Końca świata nie będzie (59)



Marta wracała z Rabki, dokąd zawiozła babcię, która – jak przystało na kobietę czynu – wprawiła w ruch swój pomysł sprzedaży domu. Przypatrywała się poczynaniom babci z niemałym podziwem. Nie poddała się naciskom syna, odparła atak synowej, zamieszkała z wnuczką, co więcej, zaangażowała w ich sprawy jakiegoś znanego profesora prawa. Zachowała jasność umysłu, wiedziała, czego chce, przekonując do swojego pomysłu ciocię Lilkę, która zwykle była bardzo ostrożna w podejmowaniu ważnych decyzji. Marta przyłapała się na myśli, że zazdrości babci energii i przebojowości. Gdy powiedziała o tym Lilce, ta najpierw zaczęła się śmiać, potem przyznała, że sama podziwia Emilię.
– Moje kochane dziewczyny – podsumowała babcia, wsiadając do auta Marty przed jazdą do Rabki – tylko mi nie pękać! Ta wariatka, Grażyna, może tu was nachodzić, grozić, wydziwiać, ale nie pękać! Zostawiłam list, w którym wyjaśniam, że jadę na wycieczkę objazdową po Włoszech i wrócę za dwa tygodnie – podała Marcie kopertę. – może się wam przydać, gdyby Graża wpadła tu do was z policją, oskarżając was o zaciukanie babiny, czyli mnie.
– Może do tego czasu pojawi się jakiś kupiec? – zastanowiła się Lilka.
– Do zaciukania, czy do mojego powrotu?
– No do powrotu, do jakiego zaciukania? – Lilka przeżegnała się na sama myśl o zaciukanej Emilii.
– Zjawi się, już jeden do mnie dzwonił, od Staryszewskiego. Dzwonił do mnie. Facet wie, jaka jest sytuacja, wie, że dom może obejrzeć bez rozgłosu, więc przyjedzie do ciebie, Lilu. Przyjdzie, posiedzi, wypije kawę, a potem obie z Martą zaprowadzicie go spacerowym krokiem do domu, niby na poobiedni spacer. Facet jest zasobny, zyska na sprzedaży prawie dwieście tysięcy, więc mu zależy.
– Kurczę, dwieście tysięcy? Cholera jasna, szkoda jakoś, nie? – Lilka wyglądała na zmartwioną.

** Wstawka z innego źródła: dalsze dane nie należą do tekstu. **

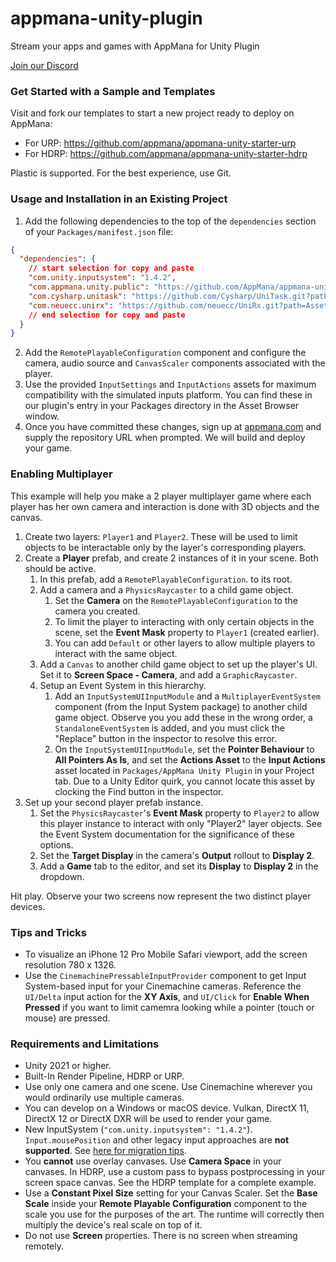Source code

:# appmana-unity-plugin

Stream your apps and games with AppMana for Unity Plugin

[Join our Discord](https://discord.gg/sTSzaHSJWV)

### Get Started with a Sample and Templates

Visit and fork our templates to start a new project ready to deploy on AppMana:

 - For URP: https://github.com/appmana/appmana-unity-starter-urp
 - For HDRP: https://github.com/appmana/appmana-unity-starter-hdrp

Plastic is supported. For the best experience, use Git.

### Usage and Installation in an Existing Project
 
 1. Add the following dependencies to the top of the `dependencies` section of your `Packages/manifest.json` file:

```json
{
  "dependencies": {
    // start selection for copy and paste
    "com.unity.inputsystem": "1.4.2",
    "com.appmana.unity.public": "https://github.com/AppMana/appmana-unity-plugin.git",
    "com.cysharp.unitask": "https://github.com/Cysharp/UniTask.git?path=src/UniTask/Assets/Plugins/UniTask",
    "com.neuecc.unirx": "https://github.com/neuecc/UniRx.git?path=Assets/Plugins/UniRx/Scripts",
    // end selection for copy and paste
  }
}
```

 2. Add the `RemotePlayableConfiguration` component and configure the camera, audio source and `CanvasScaler` components associated with the player.
 3. Use the provided `InputSettings` and `InputActions` assets for maximum compatibility with the simulated inputs platform. You can find these in our plugin's entry in your Packages directory in the Asset Browser window.
 4. Once you have committed these changes, sign up at [appmana.com](https://appmana.com) and supply the repository URL when prompted. We will build and deploy your game.

### Enabling Multiplayer

This example will help you make a 2 player multiplayer game where each player has her own camera and interaction is done with 3D objects and the canvas.

 1. Create two layers: `Player1` and `Player2`. These will be used to limit objects to be interactable only by the layer's corresponding players. 
 2. Create a **Player** prefab, and create 2 instances of it in your scene. Both should be active.
    1. In this prefab, add a `RemotePlayableConfiguration`. to its root.
    2. Add a camera and a `PhysicsRaycaster` to a child game object.
       1. Set the **Camera** on the `RemotePlayableConfiguration` to the camera you created.
       2. To limit the player to interacting with only certain objects in the scene, set the **Event Mask** property to `Player1` (created earlier).
       3. You can add `Default` or other layers to allow multiple players to interact with the same object.
    3. Add a `Canvas` to another child game object to set up the player's UI. Set it to **Screen Space - Camera**, and add a `GraphicRaycaster`.
    4. Setup an Event System in this hierarchy.
       1. Add an `InputSystemUIInputModule` and a `MultiplayerEventSystem` component (from the Input System package) to another child game object. Observe you you add these in the wrong order, a `StandaloneEventSystem` is added, and you must click the "Replace" button in the inspector to resolve this error.
       2. On the `InputSystemUIInputModule`, set the **Pointer Behaviour** to **All Pointers As Is**, and set the **Actions Asset** to the **Input Actions** asset located in `Packages/AppMana Unity Plugin` in your Project tab. Due to a Unity Editor quirk, you cannot locate this asset by clocking the Find button in the inspector.
4. Set up your second player prefab instance.
   1. Set the `PhysicsRaycaster`'s **Event Mask** property to `Player2` to allow this player instance to interact with only "Player2" layer objects. See the Event System documentation for the significance of these options.
   2. Set the **Target Display** in the camera's **Output** rollout to **Display 2**.
   3. Add a **Game** tab to the editor, and set its **Display** to **Display 2** in the dropdown.

Hit play. Observe your two screens now represent the two distinct player devices.

### Tips and Tricks

 - To visualize an iPhone 12 Pro Mobile Safari viewport, add the screen resolution 780 x 1326.
 - Use the `CinemachinePressableInputProvider` component to get Input System-based input for your Cinemachine cameras. Reference the `UI/Delta` input action for the **XY Axis**, and `UI/Click` for **Enable When Pressed** if you want to limit camemra looking while a pointer (touch or mouse) are pressed. 

### Requirements and Limitations

 - Unity 2021 or higher.
 - Built-In Render Pipeline, HDRP or URP.
 - Use only one camera and one scene. Use Cinemachine wherever you would ordinarily use multiple cameras.
 - You can develop on a Windows or macOS device. Vulkan, DirectX 11, DirectX 12 or DirectX DXR will be used to render your game.
 - New InputSystem (`"com.unity.inputsystem": "1.4.2"`). `Input.mousePosition` and other legacy input approaches are **not supported**. See [here for migration tips](https://docs.unity3d.com/Packages/com.unity.inputsystem@1.3/manual/Migration.html).
 - You **cannot** use overlay canvases. Use **Camera Space** in your canvases. In HDRP, use a custom pass to bypass postprocessing in your screen space canvas. See the HDRP template for a complete example.
 - Use a **Constant Pixel Size** setting for your Canvas Scaler. Set the **Base Scale** inside your **Remote Playable Configuration** component to the scale you use for the purposes of the art. The runtime will correctly then multiply the device's real scale on top of it.
 - Do not use **Screen** properties. There is no screen when streaming remotely.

– Dziecko, zapewniam cię, że po sprzedaży domu starczy na nowy i jeszcze trochę zostanie, żeby Marta nie musiała się martwić brakiem pieniędzy na utrzymanie nowego domu. Musimy sprzedać tę starą chałupę, bo Marek z Grażyną nie dadzą Marcie spokoju, będą ją dręczyć w nieskończoność, aż jej obrzydzą schedę, a ja nie jestem wieczna. Marta się nie obroni. Mam już swoje lata, pamiętajcie o tym. – Emilia wsiadła do auta Marty z godnością matrony, poprawiając misternie upięty kok. Jasny prochowiec, gustowna apaszka, pantofelki na niziutkim obcasie, wszystko to dopełniało obrazu niezwykle eleganckiej i w dalszym ciągu atrakcyjnej starszej pani, niewyglądającej na swoje siedemdziesiąt lat. Marta wracała do domu z lekkim niepokojem. Musiała ukradkiem sprzedać dom, a to sprawiało, że czuła się niezbyt pewnie. Do tego jeszcze dochodził Oliwier. Po kilku miesiącach milczenia znowu zaczął się do niej odzywać, raz nawet zaprosił ją do kina. Odmówiła, ale potem bardzo tego żałowała. Poszła porozmawiać z Lilką, która zaczęła się zastanawiać, co się stało, że Oliwier raptem zapałał chęcią odnowienia znajomości i stwierdziła, że być może dowiedział się o jej nowej, jakże odmiennej sytuacji materialnej. A może i sama Grażyna znalazła do niego dojście i zaproponowała mu jakąś sitwę? Marcie trudno było cokolwiek na ten temat powiedzieć, jednak nie wykluczała żadnej ewentualności. Mimo że Oliwier w dalszym ciągu nie był jej obojętny, postanowiła trzymać się od niego z daleka. Przynajmniej do czasu sprzedaży willi.